Constant Envelope Precoding With Adaptive Receiver Constellation in MISO Fading Channel

Abstract
Constant envelope (CE) precoding is an appealing transmission technique, which enables the realization of high power amplifier efficiency. For CE precoding in a single-user multiple-input single-output (MISO) channel, a desired constellation is feasible at the receiver if and only if it can be scaled to lie in an annulus, whose boundaries are characterized by the instantaneous channel realization. Therefore, if a fixed receiver constellation is used for CE precoding in a fading channel, where the annulus is time-varying, there is in general a non-zero probability of encountering a channel that makes CE precoding infeasible, thereby causing a high probability of error. To tackle this problem, this paper studies the adaptive receiver constellation design for CE precoding in a single-user MISO flat-fading channel with an arbitrary number of antennas at the transmitter. We first investigate the fixed-rate adaptive receiver constellation design to minimize the symbol error rate (SER).
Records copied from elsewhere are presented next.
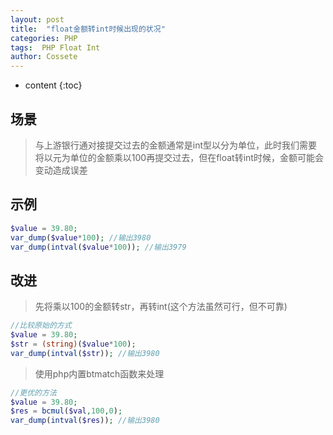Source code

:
 ```yaml
---
layout: post
title:  "float金额转int时候出现的状况"
categories: PHP
tags:  PHP Float Int
author: Cossete
---
```


* content
{:toc}

## 场景
> 与上游银行通对接提交过去的金额通常是int型以分为单位，此时我们需要将以元为单位的金额乘以100再提交过去，但在float转int时候，金额可能会变动造成误差

## 示例
```php
$value = 39.80;
var_dump($value*100); //输出3980
var_dump(intval($value*100)); //输出3979
```

## 改进
> 先将乘以100的金额转str，再转int(这个方法虽然可行，但不可靠)

```php
//比较原始的方式
$value = 39.80;
$str = (string)($value*100);
var_dump(intval($str)); //输出3980

```

> 使用php内置btmatch函数来处理

```php
//更优的方法
$value = 39.80;
$res = bcmul($val,100,0);
var_dump(intval($res)); //输出3980

```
Specifically, an efficient algorithm is proposed to find the optimal amplitude-and-phase shift keying (APSK) constellation with two rings that is both feasible and of the maximum minimum Euclidean distance, for any given constellation size and instantaneous channel realization. Numerical results show that by using the optimized fixed-rate adaptive receiver constellation, our proposed scheme achieves significantly improved SER performance over CE precoding with a fixed receiver constellation. Furthermore, based on the family of optimal fixed-rate adaptive two-ring APSK constellation sets, a variable-rate CE transmission scheme is proposed and numerically examined.